Tuttavia sanificare è un concetto che spesso, nell'industria alimentare. si scontra con il fattore tempo rivolto alla fase produttiva più che alla successiva fase di manutenzione. Per ottenere i migliori risultati nei tempi sempre ristretti a disposizione, il metodo HACCP, quale strumento operativo, va applicato non solo al controllo del processo produttivo, ma anche allo sviluppo e all'implementazione del sistema di sanificazione aziendale. Questa infatti è definita come una Procedura Operativa Standard (SOP) o meglio definita nel particolare come Procedura Operativa Standard di Sanificazione (SSOP). Queste procedure, che fanno parte delle Procedure Delocalizzate, sono necessarie ed essenziali per controllare tutti quei Punti di Controllo (CP) che, pur non rivestendo un carattere di criticità come accade per i Punti Critici di Controllo (CCP), sono importanti per il controllo generale dell’intero processo.

La sanificazione.

Una procedura che coinvolge tutte le superfici che vengono a contatto con gli alimenti, dai piani di lavoro agli utensili fino agli ambienti nei quali l’alimento viene lavorato lungo tutta la filiera. La sanificazione può esser condotta attraverso l’utilizzo di mezzi chimici e di mezzi fisici. In sintesi, le sostanze chimiche utilizzabili sono i detergenti e i disinfettanti. I diversi detergenti esistenti devono presentare alcune caratteristiche comuni. Devono essere facilmente asportabili con acqua, non devono rappresentare un pericolo per l’operatore, essere biodegradabili. E’ importante poi che vengano scelti in maniera specifica per la superficie da detergere così da non deteriorarla o danneggiarla. Nel particolare invece, è possibile suddividere i detergenti in base all’azione che esplicano e alle caratteristiche chimiche del singolo prodotto. I detergenti acidi o basici sono principalmente efficaci nella rimozione delle incrostazioni. Quelli acidi (per es. acido cloridrico, acido fosforico, acidi organici) sono utilizzati per eliminare le incrostazioni di minerali tenaci come il calcare; quelli basici (soda caustica, silicati, ecc.) sono più efficaci per la rimozione di incrostazioni di materiale organico come quello carbonizzato compresi i residui grassi. La seconda classe di sostanze chimiche sono i disinfettanti: questi composti esistono di diverse tipologie e a diverse azioni biocida.

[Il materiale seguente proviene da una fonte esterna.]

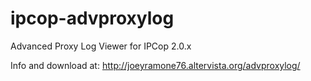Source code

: ipcop-advproxylog
=================

Advanced Proxy Log Viewer for IPCop 2.0.x

Info and download at: http://joeyramone76.altervista.org/advproxylog/
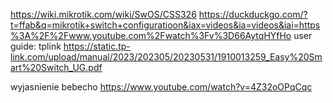 https://wiki.mikrotik.com/wiki/SwOS/CSS326
https://duckduckgo.com/?t=ffab&q=mikrotik+switch+configuratioon&iax=videos&ia=videos&iai=https%3A%2F%2Fwww.youtube.com%2Fwatch%3Fv%3D66AytqHYfHo
user guide: tplink
https://static.tp-link.com/upload/manual/2023/202305/20230531/1910013259_Easy%20Smart%20Switch_UG.pdf

wyjasnienie bebecho
https://www.youtube.com/watch?v=4Z32oOPqCqc
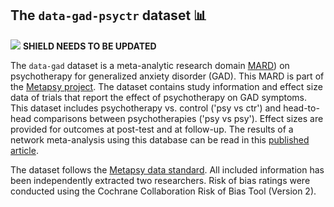 ## **The `data-gad-psyctr` dataset** 📊 

[<img src="https://img.shields.io/badge/DOI-10.5281%2Fzenodo.8364508-blue">](https://doi.org/10.5281/zenodo.8364508) **SHIELD NEEDS TO BE UPDATED**

The `data-gad` dataset is a meta-analytic research domain [MARD](https://docs.metapsy.org/uploads/ebmental-2022-300509.pdf)) on psychotherapy for generalized anxiety disorder (GAD). This MARD is part of the  [Metapsy project](https://www.metapsy.org/). The dataset contains study information and effect size data of trials that report the effect of psychotherapy on GAD symptoms. This dataset includes psychotherapy vs. control ('psy vs ctr') and head-to-head comparisons between psychotherapies ('psy vs psy'). Effect sizes are provided for outcomes at post-test and at follow-up. The results of a network meta-analysis using this database can be read in this  [published article](https://jamanetwork.com/journals/jamapsychiatry/fullarticle/2810866).

The dataset follows the [Metapsy data standard](https://docs.metapsy.org/data-preparation/format/). All included information has been independently extracted two researchers. Risk of bias ratings were conducted using the Cochrane Collaboration Risk of Bias Tool (Version 2).
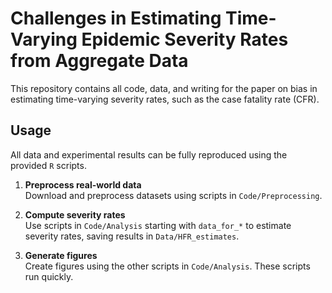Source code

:# Challenges in Estimating Time-Varying Epidemic Severity Rates from Aggregate Data

This repository contains all code, data, and writing for the paper on bias in estimating time-varying severity rates, such as the case fatality rate (CFR).

## Usage

All data and experimental results can be fully reproduced using the provided `R` scripts.

1. **Preprocess real-world data**  
   Download and preprocess datasets using scripts in `Code/Preprocessing`.

2. **Compute severity rates**  
   Use scripts in `Code/Analysis` starting with `data_for_*` to estimate severity rates, saving results in `Data/HFR_estimates`.

3. **Generate figures**  
   Create figures using the other scripts in `Code/Analysis`. These scripts run quickly.
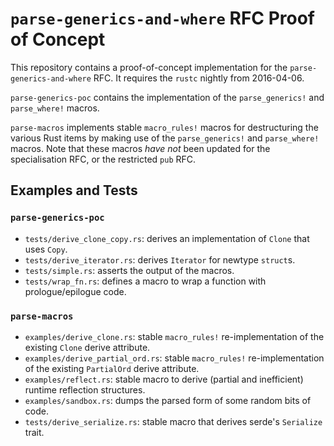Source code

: 
# `parse-generics-and-where` RFC Proof of Concept

This repository contains a proof-of-concept implementation for the `parse-generics-and-where` RFC.  It requires the `rustc` nightly from 2016-04-06.

`parse-generics-poc` contains the implementation of the `parse_generics!` and `parse_where!` macros.

`parse-macros` implements stable `macro_rules!` macros for destructuring the various Rust items by making use of the `parse_generics!` and `parse_where!` macros.  Note that these macros *have not* been updated for the specialisation RFC, or the restricted `pub` RFC.

## Examples and Tests

### `parse-generics-poc`

* `tests/derive_clone_copy.rs`: derives an implementation of `Clone` that uses `Copy`.
* `tests/derive_iterator.rs`: derives `Iterator` for newtype `struct`s.
* `tests/simple.rs`: asserts the output of the macros.
* `tests/wrap_fn.rs`: defines a macro to wrap a function with prologue/epilogue code.

### `parse-macros`

* `examples/derive_clone.rs`: stable `macro_rules!` re-implementation of the existing `Clone` derive attribute.
* `examples/derive_partial_ord.rs`: stable `macro_rules!` re-implementation of the existing `PartialOrd` derive attribute.
* `examples/reflect.rs`: stable macro to derive (partial and inefficient) runtime reflection structures.
* `examples/sandbox.rs`: dumps the parsed form of some random bits of code.
* `tests/derive_serialize.rs`: stable macro that derives serde's `Serialize` trait.
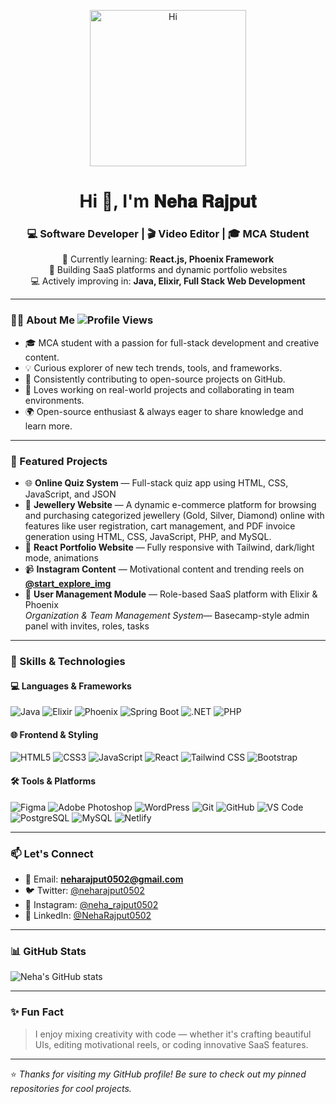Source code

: <p align="center">
  <img src="https://media.giphy.com/media/26xBukhJ0i8KXADYc/giphy.gif" width="250px" alt="Hi" />
</p>

<h1 align="center">Hi 👋, I'm 𝐍𝐞𝐡𝐚 𝐑𝐚𝐣𝐩𝐮𝐭</h1>
<h3 align="center">💻 Software Developer | 🎬 Video Editor | 🎓 MCA Student</h3>

<p align="center">
  🌱 Currently learning: <strong>React.js, Phoenix Framework</strong><br/>
  🏢 Building SaaS platforms and dynamic portfolio websites<br/>
  💻 Actively improving in: <strong>Java, Elixir, Full Stack Web Development</strong>
</p>

---

### 👩‍💻 About Me ![Profile Views](https://komarev.com/ghpvc/?username=NehaRajput0502&style=flat-square&color=blue)

- 🎓 MCA student with a passion for full-stack development and creative content.
- 💡 Curious explorer of new tech trends, tools, and frameworks.
- 💼 Consistently contributing to open-source projects on GitHub. 
- 💬 Loves working on real-world projects and collaborating in team environments.
- 🌍 Open-source enthusiast & always eager to share knowledge and learn more.

---

### 🚀 Featured Projects

- 🌐 **Online Quiz System** — Full-stack quiz app using HTML, CSS, JavaScript, and JSON  
- 💼 **Jewellery Website** — A dynamic e-commerce platform for browsing and purchasing categorized jewellery (Gold, Silver, Diamond) online with features like user registration, cart management, and PDF invoice generation using HTML, CSS, JavaScript, PHP, and MySQL. 
- 🎨 **React Portfolio Website** — Fully responsive with Tailwind, dark/light mode, animations  
- 📹 **Instagram Content** — Motivational content and trending reels on **[@start_explore_img](https://www.instagram.com/start_explore_img/)**
- 🔐 **User Management Module** — Role-based SaaS platform with Elixir & Phoenix  
  *Organization & Team Management System*— Basecamp-style admin panel with invites, roles, tasks

---

### 🧠 Skills & Technologies

#### 💻 Languages & Frameworks
![Java](https://img.shields.io/badge/Java-ED8B00?style=for-the-badge&logo=java&logoColor=white)
![Elixir](https://img.shields.io/badge/Elixir-4B275F?style=for-the-badge&logo=elixir&logoColor=white)
![Phoenix](https://img.shields.io/badge/Phoenix-FF6600?style=for-the-badge&logo=phoenix-framework&logoColor=white)
![Spring Boot](https://img.shields.io/badge/Spring_Boot-6DB33F?style=for-the-badge&logo=spring-boot&logoColor=white)
![.NET](https://img.shields.io/badge/.NET-512BD4?style=for-the-badge&logo=dotnet&logoColor=white)
![PHP](https://img.shields.io/badge/PHP-777BB4?style=for-the-badge&logo=php&logoColor=white)

#### 🌐 Frontend & Styling
![HTML5](https://img.shields.io/badge/HTML5-E34F26?style=for-the-badge&logo=html5&logoColor=white)
![CSS3](https://img.shields.io/badge/CSS3-1572B6?style=for-the-badge&logo=css3&logoColor=white)
![JavaScript](https://img.shields.io/badge/JavaScript-F7DF1E?style=for-the-badge&logo=javascript&logoColor=black)
![React](https://img.shields.io/badge/React-20232A?style=for-the-badge&logo=react&logoColor=61DAFB)
![Tailwind CSS](https://img.shields.io/badge/Tailwind_CSS-06B6D4?style=for-the-badge&logo=tailwind-css&logoColor=white)
![Bootstrap](https://img.shields.io/badge/Bootstrap-7952B3?style=for-the-badge&logo=bootstrap&logoColor=white)

#### 🛠 Tools & Platforms
![Figma](https://img.shields.io/badge/Figma-F24E1E?style=for-the-badge&logo=figma&logoColor=white)
![Adobe Photoshop](https://img.shields.io/badge/Photoshop-31A8FF?style=for-the-badge&logo=adobe-photoshop&logoColor=white)
![WordPress](https://img.shields.io/badge/WordPress-21759B?style=for-the-badge&logo=wordpress&logoColor=white)
![Git](https://img.shields.io/badge/Git-F05032?style=for-the-badge&logo=git&logoColor=white)
![GitHub](https://img.shields.io/badge/GitHub-181717?style=for-the-badge&logo=github&logoColor=white)
![VS Code](https://img.shields.io/badge/VS_Code-0078D7?style=for-the-badge&logo=visual-studio-code&logoColor=white)
![PostgreSQL](https://img.shields.io/badge/PostgreSQL-336791?style=for-the-badge&logo=postgresql&logoColor=white)
![MySQL](https://img.shields.io/badge/MySQL-00758F?style=for-the-badge&logo=mysql&logoColor=white)
![Netlify](https://img.shields.io/badge/Netlify-00C7B7?style=for-the-badge&logo=netlify&logoColor=white)


---

### 📫 Let's Connect

- 📧 Email: **neharajput0502@gmail.com**  
- 🐦 Twitter: [@neharajput0502](https://x.com/neharajput0502)  
- 📸 Instagram: [@neha_rajput0502](https://www.instagram.com/neha_rajput0502/)  
- 💼 LinkedIn: [@NehaRajput0502](https://www.linkedin.com/in/neha-rajput-0502neha/)

---

### 📊 GitHub Stats

![Neha's GitHub stats](https://github-readme-stats.vercel.app/api?username=NehaRajput0502&show_icons=true&theme=radical)

---

### ✨ Fun Fact

> I enjoy mixing creativity with code — whether it's crafting beautiful UIs, editing motivational reels, or coding innovative SaaS features.

---

⭐️ *Thanks for visiting my GitHub profile! Be sure to check out my pinned repositories for cool projects.*
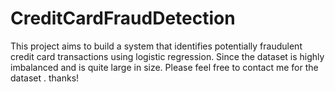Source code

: # CreditCardFraudDetection
This project aims to build a system that identifies potentially fraudulent credit card transactions using logistic regression.
Since the dataset is highly imbalanced and is quite large in size. Please feel free to contact me for the dataset .
thanks!
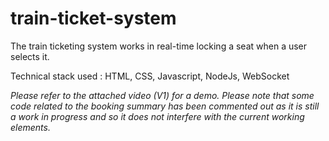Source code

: # train-ticket-system

The train ticketing system works in real-time locking a seat when a user selects it. 

Technical stack used : HTML, CSS, Javascript, NodeJs, WebSocket

_Please refer to the attached video (V1) for a demo.
Please note that some code related to the booking summary has been commented out as it is still a work in progress and so it does not interfere with the current working elements._


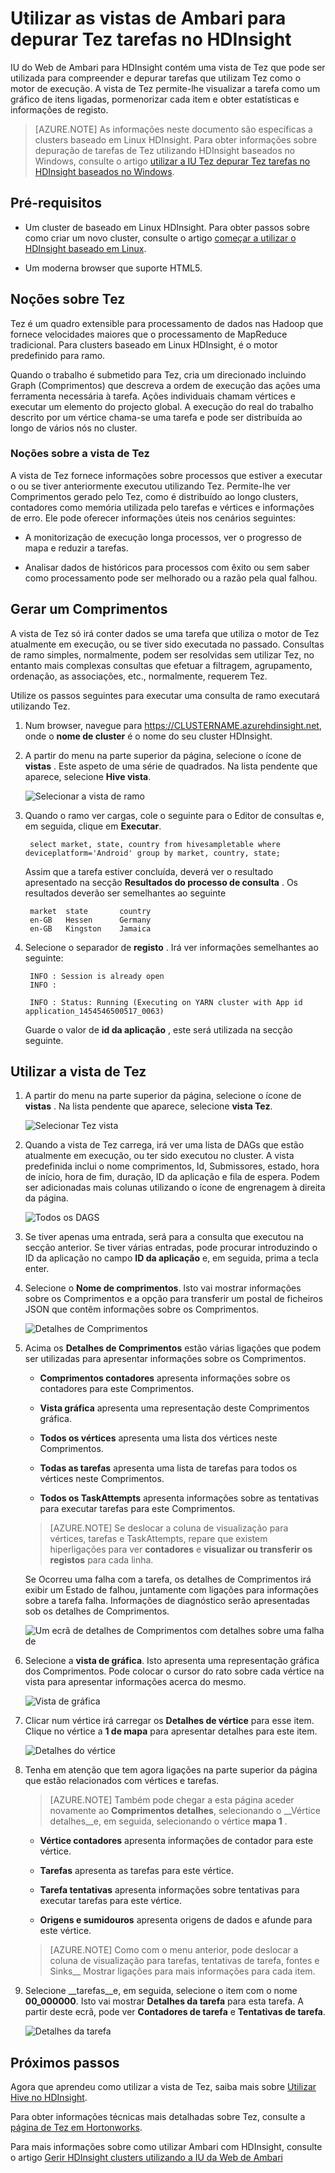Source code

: <properties
pageTitle="Utilizar a vista de Tez Ambari com HDInsight | Azure"
description="Saiba como utilizar a vista de Ambari Tez depurar Tez tarefas no HDInsight."
services="hdinsight"
documentationCenter=""
authors="Blackmist"
manager="jhubbard"
editor="cgronlun"/>

<tags
ms.service="hdinsight"
ms.devlang="na"
ms.topic="article"
ms.tgt_pltfrm="na"
ms.workload="big-data"
ms.date="10/04/2016"
ms.author="larryfr"/>

# <a name="use-ambari-views-to-debug-tez-jobs-on-hdinsight"></a>Utilizar as vistas de Ambari para depurar Tez tarefas no HDInsight

IU do Web de Ambari para HDInsight contém uma vista de Tez que pode ser utilizada para compreender e depurar tarefas que utilizam Tez como o motor de execução. A vista de Tez permite-lhe visualizar a tarefa como um gráfico de itens ligadas, pormenorizar cada item e obter estatísticas e informações de registo.

> [AZURE.NOTE] As informações neste documento são específicas a clusters baseado em Linux HDInsight. Para obter informações sobre depuração de tarefas de Tez utilizando HDInsight baseados no Windows, consulte o artigo [utilizar a IU Tez depurar Tez tarefas no HDInsight baseados no Windows](hdinsight-debug-tez-ui.md).

## <a name="prerequisites"></a>Pré-requisitos

* Um cluster de baseado em Linux HDInsight. Para obter passos sobre como criar um novo cluster, consulte o artigo [começar a utilizar o HDInsight baseado em Linux](hdinsight-hadoop-linux-tutorial-get-started.md).

* Um moderna browser que suporte HTML5.

## <a name="understanding-tez"></a>Noções sobre Tez

Tez é um quadro extensible para processamento de dados nas Hadoop que fornece velocidades maiores que o processamento de MapReduce tradicional. Para clusters baseado em Linux HDInsight, é o motor predefinido para ramo.

Quando o trabalho é submetido para Tez, cria um direcionado incluindo Graph (Comprimentos) que descreva a ordem de execução das ações uma ferramenta necessária à tarefa. Ações individuais chamam vértices e executar um elemento do projecto global. A execução do real do trabalho descrito por um vértice chama-se uma tarefa e pode ser distribuída ao longo de vários nós no cluster.

### <a name="understanding-the-tez-view"></a>Noções sobre a vista de Tez

A vista de Tez fornece informações sobre processos que estiver a executar o ou se tiver anteriormente executou utilizando Tez. Permite-lhe ver Comprimentos gerado pelo Tez, como é distribuído ao longo clusters, contadores como memória utilizada pelo tarefas e vértices e informações de erro. Ele pode oferecer informações úteis nos cenários seguintes:

* A monitorização de execução longa processos, ver o progresso de mapa e reduzir a tarefas.

* Analisar dados de históricos para processos com êxito ou sem saber como processamento pode ser melhorado ou a razão pela qual falhou.

## <a name="generate-a-dag"></a>Gerar um Comprimentos

A vista de Tez só irá conter dados se uma tarefa que utiliza o motor de Tez atualmente em execução, ou se tiver sido executada no passado. Consultas de ramo simples, normalmente, podem ser resolvidas sem utilizar Tez, no entanto mais complexas consultas que efetuar a filtragem, agrupamento, ordenação, as associações, etc., normalmente, requerem Tez.

Utilize os passos seguintes para executar uma consulta de ramo executará utilizando Tez.

1. Num browser, navegue para https://CLUSTERNAME.azurehdinsight.net, onde o __nome de cluster__ é o nome do seu cluster HDInsight.

2. A partir do menu na parte superior da página, selecione o ícone de __vistas__ . Este aspeto de uma série de quadrados. Na lista pendente que aparece, selecione __Hive vista__. 

    ![Selecionar a vista de ramo](./media/hdinsight-debug-ambari-tez-view/selecthive.png)

3. Quando o ramo ver cargas, cole o seguinte para o Editor de consultas e, em seguida, clique em __Executar__.

        select market, state, country from hivesampletable where deviceplatform='Android' group by market, country, state;
    
    Assim que a tarefa estiver concluída, deverá ver o resultado apresentado na secção __Resultados do processo de consulta__ . Os resultados deverão ser semelhantes ao seguinte
    
        market  state       country
        en-GB   Hessen      Germany
        en-GB   Kingston    Jamaica
        
4. Selecione o separador de __registo__ . Irá ver informações semelhantes ao seguinte:
    
        INFO : Session is already open
        INFO :

        INFO : Status: Running (Executing on YARN cluster with App id application_1454546500517_0063)

    Guarde o valor de __id da aplicação__ , este será utilizada na secção seguinte.

## <a name="use-the-tez-view"></a>Utilizar a vista de Tez

1. A partir do menu na parte superior da página, selecione o ícone de __vistas__ . Na lista pendente que aparece, selecione __vista Tez__.

    ![Selecionar Tez vista](./media/hdinsight-debug-ambari-tez-view/selecttez.png)

2. Quando a vista de Tez carrega, irá ver uma lista de DAGs que estão atualmente em execução, ou ter sido executou no cluster. A vista predefinida inclui o nome comprimentos, Id, Submissores, estado, hora de início, hora de fim, duração, ID da aplicação e fila de espera. Podem ser adicionadas mais colunas utilizando o ícone de engrenagem à direita da página.

    ![Todos os DAGS](./media/hdinsight-debug-ambari-tez-view/alldags.png)

3. Se tiver apenas uma entrada, será para a consulta que executou na secção anterior. Se tiver várias entradas, pode procurar introduzindo o ID da aplicação no campo __ID da aplicação__ e, em seguida, prima a tecla enter.

4. Selecione o __Nome de comprimentos__. Isto vai mostrar informações sobre os Comprimentos e a opção para transferir um postal de ficheiros JSON que contêm informações sobre os Comprimentos.

    ![Detalhes de Comprimentos](./media/hdinsight-debug-ambari-tez-view/dagdetails.png)

5. Acima os __Detalhes de Comprimentos__ estão várias ligações que podem ser utilizadas para apresentar informações sobre os Comprimentos.

    * __Comprimentos contadores__ apresenta informações sobre os contadores para este Comprimentos.
    
    * __Vista gráfica__ apresenta uma representação deste Comprimentos gráfica.
    
    * __Todos os vértices__ apresenta uma lista dos vértices neste Comprimentos.
    
    * __Todas as tarefas__ apresenta uma lista de tarefas para todos os vértices neste Comprimentos.
    
    * __Todos os TaskAttempts__ apresenta informações sobre as tentativas para executar tarefas para este Comprimentos.
    
    > [AZURE.NOTE] Se deslocar a coluna de visualização para vértices, tarefas e TaskAttempts, repare que existem hiperligações para ver __contadores__ e __visualizar ou transferir os registos__ para cada linha.

    Se Ocorreu uma falha com a tarefa, os detalhes de Comprimentos irá exibir um Estado de falhou, juntamente com ligações para informações sobre a tarefa falha. Informações de diagnóstico serão apresentadas sob os detalhes de Comprimentos.
    
    ![Um ecrã de detalhes de Comprimentos com detalhes sobre uma falha de](./media/hdinsight-debug-ambari-tez-view/faileddag.png)

7. Selecione a __vista de gráfica__. Isto apresenta uma representação gráfica dos Comprimentos. Pode colocar o cursor do rato sobre cada vértice na vista para apresentar informações acerca do mesmo.

    ![Vista de gráfica](./media/hdinsight-debug-ambari-tez-view/dagdiagram.png)

8. Clicar num vértice irá carregar os __Detalhes de vértice__ para esse item. Clique no vértice a __1 de mapa__ para apresentar detalhes para este item.

    ![Detalhes do vértice](./media/hdinsight-debug-ambari-tez-view/vertexdetails.png)

9. Tenha em atenção que tem agora ligações na parte superior da página que estão relacionados com vértices e tarefas.

    > [AZURE.NOTE] Também pode chegar a esta página aceder novamente ao __Comprimentos detalhes__, selecionando o __Vértice detalhes__e, em seguida, selecionando o vértice __mapa 1__ .

    * __Vértice contadores__ apresenta informações de contador para este vértice.
    
    * __Tarefas__ apresenta as tarefas para este vértice.
    
    * __Tarefa tentativas__ apresenta informações sobre tentativas para executar tarefas para este vértice.
    
    * __Origens e sumidouros__ apresenta origens de dados e afunde para este vértice.

    > [AZURE.NOTE] Como com o menu anterior, pode deslocar a coluna de visualização para tarefas, tentativas de tarefa, fontes e Sinks__ Mostrar ligações para mais informações para cada item.

10. Selecione __tarefas__e, em seguida, selecione o item com o nome __00_000000__. Isto vai mostrar __Detalhes da tarefa__ para esta tarefa. A partir deste ecrã, pode ver __Contadores de tarefa__ e __Tentativas de tarefa__.

    ![Detalhes da tarefa](./media/hdinsight-debug-ambari-tez-view/taskdetails.png)

## <a name="next-steps"></a>Próximos passos

Agora que aprendeu como utilizar a vista de Tez, saiba mais sobre [Utilizar Hive no HDInsight](hdinsight-use-hive.md).

Para obter informações técnicas mais detalhadas sobre Tez, consulte a [página de Tez em Hortonworks](http://hortonworks.com/hadoop/tez/).

Para mais informações sobre como utilizar Ambari com HDInsight, consulte o artigo [Gerir HDInsight clusters utilizando a IU da Web de Ambari](hdinsight-hadoop-manage-ambari.md)
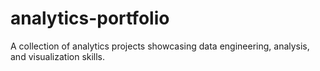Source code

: # analytics-portfolio
A collection of analytics projects showcasing data engineering, analysis, and visualization skills.
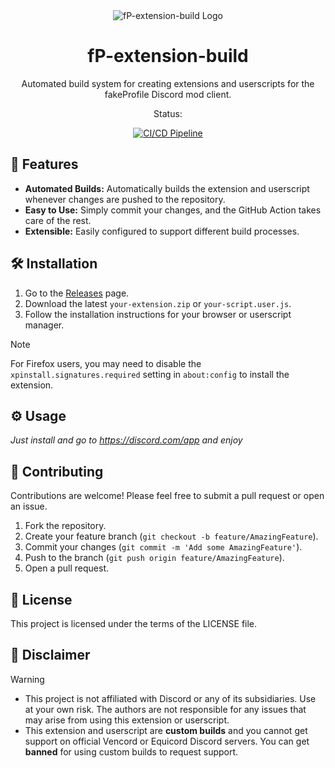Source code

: <div align="center">
  <img src="https://avatars.githubusercontent.com/u/221838119?s=200" alt="fP-extension-build Logo">
    <h1>fP-extension-build</h1>
    <p>Automated build system for creating extensions and userscripts for the fakeProfile Discord mod client.</p>
    <p>Status:</p>
    <a href="https://github.com/TheLumiDevs/fP-extension-build/actions/workflows/build.yml">
    <img src="https://img.shields.io/github/actions/workflow/status/TheLumiDevs/fP-extension-build/build.yml?branch=main&style=flat-square&label=Build&logo=github-actions&logoColor=white&color=green" alt="CI/CD Pipeline" >
    </a>
</div>


## 🚀 Features

*   **Automated Builds:** Automatically builds the extension and userscript whenever changes are pushed to the repository.
*   **Easy to Use:** Simply commit your changes, and the GitHub Action takes care of the rest.
*   **Extensible:** Easily configured to support different build processes.

## 🛠️ Installation

1.  Go to the [Releases](https://github.com/TheLumiDevs/fP-extension-build/releases) page.
2.  Download the latest `your-extension.zip` or `your-script.user.js`.
3.  Follow the installation instructions for your browser or userscript manager.

> [!NOTE]
> For Firefox users, you may need to disable the `xpinstall.signatures.required` setting in `about:config` to install the extension.

## ⚙️ Usage

*Just install and go to https://discord.com/app and enjoy*

## 🤝 Contributing

Contributions are welcome! Please feel free to submit a pull request or open an issue.

1.  Fork the repository.
2.  Create your feature branch (`git checkout -b feature/AmazingFeature`).
3.  Commit your changes (`git commit -m 'Add some AmazingFeature'`).
4.  Push to the branch (`git push origin feature/AmazingFeature`).
5.  Open a pull request.

## 📄 License

This project is licensed under the terms of the LICENSE file.

## 📜 Disclaimer

> [!WARNING]
> - This project is not affiliated with Discord or any of its subsidiaries. Use at your own risk. The authors are not responsible for any issues that may arise from using this extension or userscript.  
> - This extension and userscript are **custom builds** and you cannot get support on official Vencord or Equicord Discord servers. You can get **banned** for using custom builds to request support.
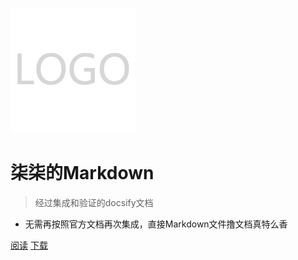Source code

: ![Logo](assets/Logo.png)

# 柒柒的Markdown

> 经过集成和验证的docsify文档

* 无需再按照官方文档再次集成，直接Markdown文件撸文档真特么香

[阅读](/README.md)  [下载](/docsify-dahuotu.zip)

<!-- 背景图片 -->
<!-- ![](http://suqiqi.oss-cn-beijing.aliyuncs.com/freeFind/kuan2.jpg) -->

<!-- 背景色 -->
<!-- ![color](#f0f0f0) -->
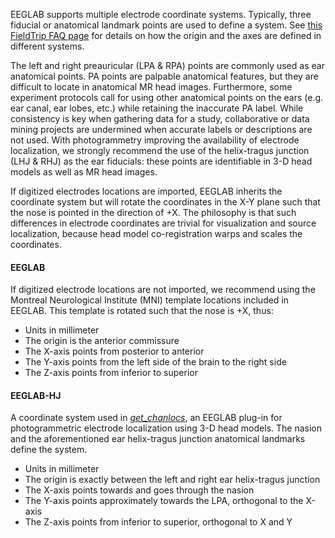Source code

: EEGLAB supports multiple electrode coordinate systems. Typically, three fiducial or anatomical landmark points are used to define a system. See [this FieldTrip FAQ page](https://www.fieldtriptoolbox.org/faq/how_are_the_different_head_and_mri_coordinate_systems_defined/#details-of-the-mni-coordinate-system) for details on how the origin and the axes are defined in different systems. 

The left and right preauricular (LPA & RPA) points are commonly used as ear anatomical points. PA points are palpable anatomical features, but they are difficult to locate in anatomical MR head images. Furthermore, some experiment protocols call for using other anatomical points on the ears (e.g. ear canal, ear lobes, etc.) while retaining the inaccurate PA label. While consistency is key when gathering data for a study, collaborative or data mining projects are undermined when accurate labels or descriptions are not used. With photogrammetry improving the availability of electrode localization, we strongly recommend the use of the helix-tragus junction (LHJ &  RHJ) as the ear fiducials: these points are identifiable in 3-D head models as well as MR head images. 

If digitized electrodes locations are imported, EEGLAB inherits the coordinate system but will rotate the coordinates in the X-Y plane such that the nose is pointed in the direction of +X. The philosophy is that such differences in electrode coordinates are trivial for visualization and source localization, because head model co-registration warps and scales the coordinates. 

#### EEGLAB
If digitized electrode locations are not imported, we recommend using the Montreal Neurological Institute (MNI) template locations included in EEGLAB. This template is rotated such that the nose is +X, thus:
- Units in millimeter
- The origin is the anterior commissure
- The X-axis points from posterior to anterior
- The Y-axis points from the left side of the brain to the right side
- The Z-axis points from inferior to superior

#### EEGLAB-HJ
A coordinate system used in [<i>get_chanlocs</i>](https://github.com/sccn/get_chanlocs/wiki), an EEGLAB plug-in for photogrammetric electrode localization using 3-D head models. The nasion and the aforementioned ear helix-tragus junction anatomical landmarks define the system.
- Units in millimeter
- The origin is exactly between the left and right ear helix-tragus junction
- The X-axis points towards and goes through the nasion
- The Y-axis points approximately towards the LPA, orthogonal to the X-axis
- The Z-axis points from inferior to superior, orthogonal to X and Y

I composti a base di cloro attivo (ipoclorito di sodio e di calcio; cloramine; composti clorurati fosfatici) hanno un ampio spettro d’azione a efficacia antibatterica e agiscono bene anche su virus, spore, lieviti e muffe in quanto vanno ad ossidare le proteine delle forme viventi. I prodotti a base di Sali d’ammonio quaternari invece sono in grado di solubilizzare i lipidi di membrana e di denaturare le proteine ma sono poco efficaci su spore e virus e hanno uno spettro d’azione battericida più ridotto. Per i disinfettanti utilizzati per le mani degli operatori consigliamo invece quelli contenenti la clorexidina e la picloxidina.